[Saved data entries]
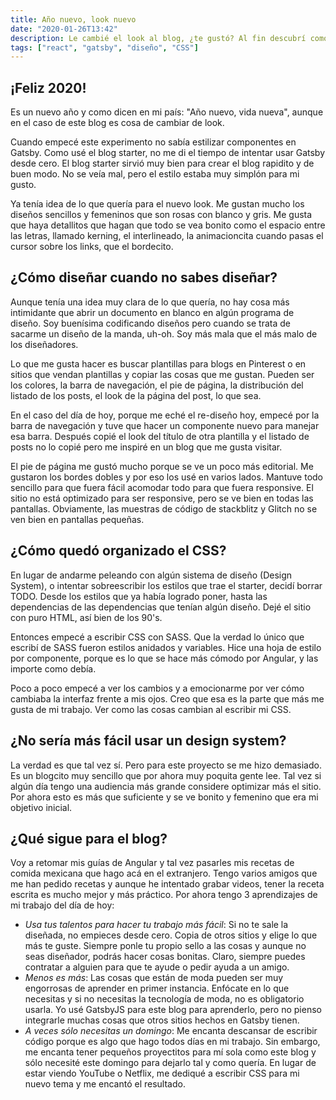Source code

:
 ```yaml
---
title: Año nuevo, look nuevo
date: "2020-01-26T13:42"
description: Le cambié el look al blog, ¿te gustó? Al fin descubrí como estilizar componentes con GatsbyJS y eso me hizo muy feliz.
tags: ["react", "gatsby", "diseño", "CSS"]
---
```


## ¡Feliz 2020!

Es un nuevo año y como dicen en mi país: "Año nuevo, vida nueva", aunque en el caso de este blog es cosa de cambiar de look.

Cuando empecé este experimento no sabía estilizar componentes en Gatsby. Como usé el blog starter, no me di el tiempo de intentar usar Gatsby desde cero. El blog starter sirvió muy bien para crear el blog rapidito y de buen modo. No se veía mal, pero el estilo estaba muy simplón para mi gusto.

Ya tenía idea de lo que quería para el nuevo look. Me gustan mucho los diseños sencillos y femeninos que son rosas con blanco y gris. Me gusta que haya detallitos que hagan que todo se vea bonito como el espacio entre las letras, llamado kerning, el interlineado, la animacioncita cuando pasas el cursor sobre los links, que el bordecito.

## ¿Cómo diseñar cuando no sabes diseñar?

Aunque tenía una idea muy clara de lo que quería, no hay cosa más intimidante que abrir un documento en blanco en algún programa de diseño. Soy buenísima codificando diseños pero cuando se trata de sacarme un diseño de la manda, uh-oh. Soy más mala que el más malo de los diseñadores.

Lo que me gusta hacer es buscar plantillas para blogs en Pinterest o en sitios que vendan plantillas y copiar las cosas que me gustan. Pueden ser los colores, la barra de navegación, el pie de página, la distribución del listado de los posts, el look de la página del post, lo que sea.

En el caso del día de hoy, porque me eché el re-diseño hoy, empecé por la barra de navegación y tuve que hacer un componente nuevo para manejar esa barra. Después copié el look del título de otra plantilla y el listado de posts no lo copié pero me inspiré en un blog que me gusta visitar.

El pie de página me gustó mucho porque se ve un poco más editorial. Me gustaron los bordes dobles y por eso los usé en varios lados. Mantuve todo sencillo para que fuera fácil acomodar todo para que fuera responsive. El sitio no está optimizado para ser responsive, pero se ve bien en todas las pantallas. Obviamente, las muestras de código de stackblitz y Glitch no se ven bien en pantallas pequeñas.

## ¿Cómo quedó organizado el CSS?

En lugar de andarme peleando con algún sistema de diseño (Design System), o intentar sobreescribir los estilos que trae el starter, decidí borrar TODO. Desde los estilos que ya había logrado poner, hasta las dependencias de las dependencias que tenían algún diseño. Dejé el sitio con puro HTML, así bien de los 90's.

Entonces empecé a escribir CSS con SASS. Que la verdad lo único que escribí de SASS fueron estilos anidados y variables. Hice una hoja de estilo por componente, porque es lo que se hace más cómodo por Angular, y las importe como debía.

Poco a poco empecé a ver los cambios y a emocionarme por ver cómo cambiaba la interfaz frente a mis ojos. Creo que esa es la parte que más me gusta de mi trabajo. Ver como las cosas cambian al escribir mi CSS.

## ¿No sería más fácil usar un design system?

La verdad es que tal vez sí. Pero para este proyecto se me hizo demasiado. Es un blogcito muy sencillo que por ahora muy poquita gente lee. Tal vez si algún día tengo una audiencia más grande considere optimizar más el sitio. Por ahora esto es más que suficiente y se ve bonito y femenino que era mi objetivo inicial.

## ¿Qué sigue para el blog?

Voy a retomar mis guías de Angular y tal vez pasarles mis recetas de comida mexicana que hago acá en el extranjero. Tengo varios amigos que me han pedido recetas y aunque he intentado grabar videos, tener la receta escrita es mucho mejor y más práctico. Por ahora tengo 3 aprendizajes de mi trabajo del día de hoy:

- _Usa tus talentos para hacer tu trabajo más fácil_: Si no te sale la diseñada, no empieces desde cero. Copia de otros sitios y elige lo que más te guste. Siempre ponle tu propio sello a las cosas y aunque no seas diseñador, podrás hacer cosas bonitas. Claro, siempre puedes contratar a alguien para que te ayude o pedir ayuda a un amigo.
- _Menos es más_: Las cosas que están de moda pueden ser muy engorrosas de aprender en primer instancia. Enfócate en lo que necesitas y si no necesitas la tecnología de moda, no es obligatorio usarla. Yo usé GatsbyJS para este blog para aprenderlo, pero no pienso integrarle muchas cosas que otros sitios hechos en Gatsby tienen.
- _A veces sólo necesitas un domingo_: Me encanta descansar de escribir código porque es algo que hago todos días en mi trabajo. Sin embargo, me encanta tener pequeños proyectitos para mí sola como este blog y sólo necesité este domingo para dejarlo tal y como quería. En lugar de estar viendo YouTube o Netflix, me dediqué a escribir CSS para mi nuevo tema y me encantó el resultado.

ASSIGNMENT - Copy out, exactly and alone, the lines of the entries above between the ones holding "La verdad es" and "## ¿Qué sigue para el blog?", inclusive.

RESPONSE FOR THIS EXERCISE -
La verdad es que tal vez sí. Pero para este proyecto se me hizo demasiado. Es un blogcito muy sencillo que por ahora muy poquita gente lee. Tal vez si algún día tengo una audiencia más grande considere optimizar más el sitio. Por ahora esto es más que suficiente y se ve bonito y femenino que era mi objetivo inicial.

## ¿Qué sigue para el blog?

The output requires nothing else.